AIP Kitchen Tour – March 2018

This post contains affiliate links. Click here to see what that means!

In order to support our blogging activities, we may receive monetary compensation or other types or remuneration for our endorsement, recommendation, testimonial, and/or link to any products or services from this blog.

That being said, we only promote authors, products, and services that we wholeheartedly stand by!


Kitchen Tour

AIP Kitchen Tour is a monthly feature in which we profile a member of the AIP community and their kitchen setup in hopes that it will further inspire us to get our kitchens organized and set up for success! We’ve interviewed folks who are making the AIP lifestyle a reality in everything from college dorms and small city apartments, to large households with non-AIP family members, and everything in between. Through these interviews, we hope to share how they make it happen across a variety of budgets and living situations, and give the community a wealth of inspiration. Read more Kitchen Tours here!

Name: Kendall Kobza 

Location: Houston, Texas

AI Disease: Celiac disease, low thyroid and fibromyalgia

How long have you been eating AIP? I started eating AIP in April 2017.

Have you successfully reintroduced any foods? I can occasionally have coffee, almonds and chocolate.

How has the AIP changed your life?
Not only has AIP helped with my autoimmune symptoms, but, more importantly, it made me change my way of eating. I learned just how nourishing clean, unprocessed foods can be and how food is fuel for the body. I’ve been gluten free and a relatively healthy eater for 15 years but now realize how processed foods were really affecting my healing, energy levels and overall health.

Size of your kitchen: 24×15 feet. I have a relatively large kitchen.

Favorite thing about your kitchen:
We remodeled our kitchen about four years ago and added tons of cabinet storage and a large gas cook top on the island. The island has become the focal point in my kitchen and is my favorite place to cook. My kitchen is also open-concept so I’m never separated from my family when I’m cooking.

Least favorite thing about your kitchen:
I would like to have a large commercial size refrigerator. With all the produce and fresh ingredients I buy, I have to put overflow in a separate fridge in the storage room.

Are there any cheap gadgets or little tools that you have found make AIP easier?
I love using mason jars for food and bone broth storage and I have tons of them lying around. I cook with a ton of garlic so using a garlic press has made cooking easier.

What is the biggest thing that changed in your kitchen setup when you adopted the AIP?
I started buying a lot more fresh produce instead of using canned or frozen vegetables.
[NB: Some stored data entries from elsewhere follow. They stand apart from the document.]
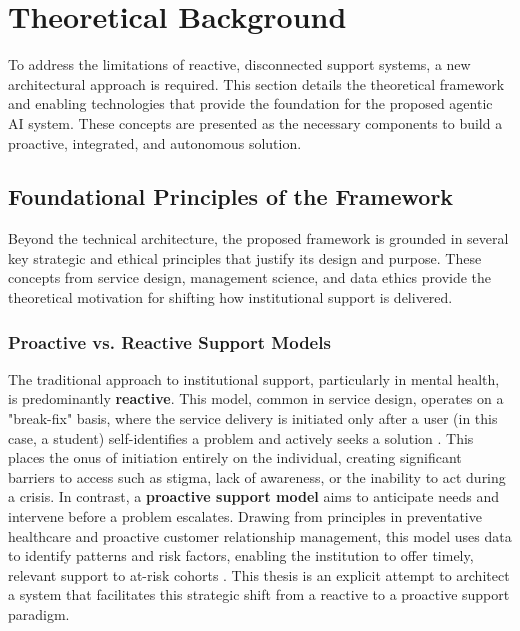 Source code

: \section{Theoretical Background}
\label{sec:theoretical_background}

To address the limitations of reactive, disconnected support systems, a new architectural approach is required. This section details the theoretical framework and enabling technologies that provide the foundation for the proposed agentic AI system. These concepts are presented as the necessary components to build a proactive, integrated, and autonomous solution.

\subsection{Foundational Principles of the Framework}
\label{subsec:foundational_principles}

Beyond the technical architecture, the proposed framework is grounded in several key strategic and ethical principles that justify its design and purpose. These concepts from service design, management science, and data ethics provide the theoretical motivation for shifting how institutional support is delivered.

\subsubsection{Proactive vs. Reactive Support Models}
The traditional approach to institutional support, particularly in mental health, is predominantly \textbf{reactive}. This model, common in service design, operates on a "break-fix" basis, where the service delivery is initiated only after a user (in this case, a student) self-identifies a problem and actively seeks a solution \cite{freeman2025competitionalgorithms}. This places the onus of initiation entirely on the individual, creating significant barriers to access such as stigma, lack of awareness, or the inability to act during a crisis. In contrast, a \textbf{proactive support model} aims to anticipate needs and intervene before a problem escalates. Drawing from principles in preventative healthcare and proactive customer relationship management, this model uses data to identify patterns and risk factors, enabling the institution to offer timely, relevant support to at-risk cohorts \cite{williams2022datadrivenhe, lyon2020datadrivenuniversity}. This thesis is an explicit attempt to architect a system that facilitates this strategic shift from a reactive to a proactive support paradigm.

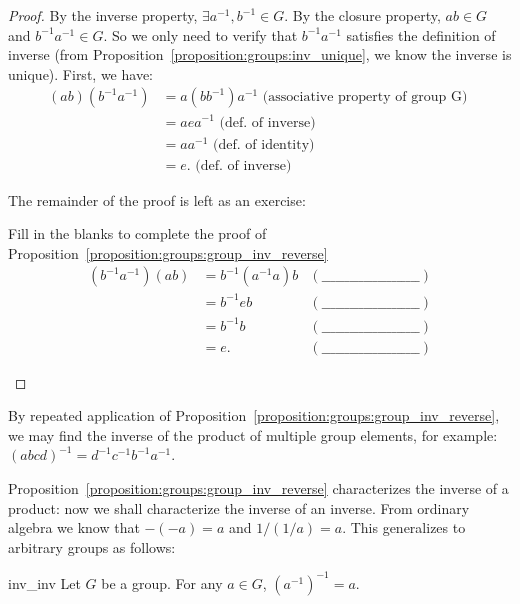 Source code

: \begin{proof}
By the inverse property, $ \exists a^{-1}, b^{-1} \in G$. By the closure property, $ab \in G$ and $b^{-1}a^{-1} \in G$. So
we only need to verify that $b^{-1}a^{-1}$ satisfies the definition of inverse (from Proposition~\ref{proposition:groups:inv_unique}, we know the inverse is unique). First, we have:    
\begin{align*}
(ab)(b^{-1}a^{-1}) & = a(bb^{-1})a^{-1}  \text{ (associative property of group G) } \\
 & = aea^{-1}  \text{ (def. of inverse) } \\
 & = aa^{-1}  \text{ (def. of identity) } \\
 & = e.  \text{ (def. of inverse) }
\end{align*}

\noindent
The remainder of the proof is left as an exercise:

\begin{exercise}{42}
Fill in the blanks to complete the proof of Proposition~\ref{proposition:groups:group_inv_reverse}
\begin{align*}
(b^{-1}a^{-1})(ab) & = b^{-1}(a^{-1}a)b  &(\_\_\_\_\_\_\_\_\_\_\_\_\_\_\_\_\_\_\_\_\_) \\
 & = b^{-1}eb  &(\_\_\_\_\_\_\_\_\_\_\_\_\_\_\_\_\_\_\_\_\_) \\
 & = b^{-1}b  &(\_\_\_\_\_\_\_\_\_\_\_\_\_\_\_\_\_\_\_\_\_) \\
 & = e.  &(\_\_\_\_\_\_\_\_\_\_\_\_\_\_\_\_\_\_\_\_\_)
\end{align*}
\end{exercise}
\end{proof}

By repeated application of Proposition~\ref{proposition:groups:group_inv_reverse}, we may find the inverse of the product of multiple group elements, for example: $(abcd)^{-1} = d^{-1}c^{-1}b^{-1}a^{-1}$.
 
Proposition~\ref{proposition:groups:group_inv_reverse} characterizes the inverse of a product: now we shall characterize the inverse of an inverse. From ordinary algebra we know that $-(-a) = a$ and $1/(1/a) = a$. This generalizes to arbitrary groups as follows:

\begin{prop}{inv_inv}
Let $G$ be a group.  For any $a \in G$, $(a^{-1})^{-1} = a$.
\end{prop}
 
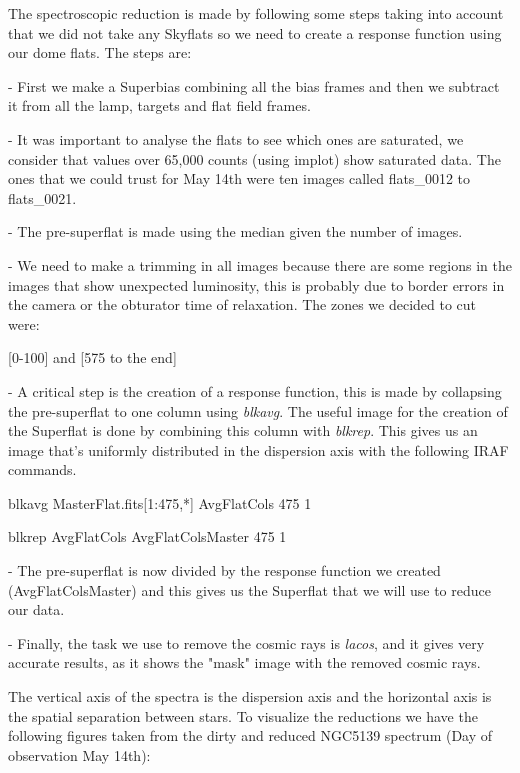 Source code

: The spectroscopic reduction is made by following some steps taking into account that we did not take any Skyflats so we need to create a response function using our dome flats. The steps are:

- First we make a Superbias combining all the bias frames and then we subtract it from all the lamp, targets and flat field frames.

- It was important to analyse the flats to see which ones are saturated, we consider that values over 65,000 counts (using implot) show saturated data. The ones that we could trust for May 14th were ten images called flats\_0012 to flats\_0021.

- The pre-superflat is made using the median given the number of images.

- We need to make a trimming in all images because there are some regions in the images that show unexpected luminosity, this is probably due to border errors in the camera or the obturator time of relaxation. The zones we decided to cut were:

[0-100] and [575 to the end]

- A critical step is the creation of a response function, this is made by collapsing the pre-superflat to one column using \textit{blkavg}. The useful image for the creation of the Superflat is done by combining this column with \textit{blkrep}. This gives us an image that's uniformly distributed in the dispersion axis with the following IRAF commands.

blkavg MasterFlat.fits[1:475,*] AvgFlatCols 475 1

blkrep AvgFlatCols AvgFlatColsMaster 475 1

- The pre-superflat is now divided by the response function we created (AvgFlatColsMaster) and this gives us the Superflat that we will use to reduce our data.

- Finally, the task we use to remove the cosmic rays is \textit{lacos}, and it gives very accurate results, as it shows the "mask" image with the removed cosmic rays.

The vertical axis of the spectra is the dispersion axis and the horizontal axis is the spatial separation between stars. To visualize the reductions we have the following figures taken from the dirty and reduced NGC5139 spectrum (Day of observation May 14th):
I really don’t buy anything canned anymore except coconut milk. I now realize fresh ingredients tastes so much better and now I don’t care for anything canned, prepackaged or frozen. Fresh is best!

If someone was just starting to invest in some useful but more expensive kitchen tools, which one would you tell them to buy first?
Hands down, the Vitamix. I put off buying one for years because I didn’t want to spend the money. I bought one over a year ago and now use it everyday. I make smoothies or protein shakes for my kids, butter coffee, and use it to blend soups and as a food processor. It can do anything and withstand everything! It’s totally worth the investment.

Are there any tricks you have learned to make AIP work in your space?
I’ve learned to keep things simple. I used to cook thinking everything needed sauce or heavy ingredients to give flavor and now I use olive oil, coconut oil, fresh herbs, AIP-friendly seasoning blends, pink sea salt and lemon to give flavor to my dishes.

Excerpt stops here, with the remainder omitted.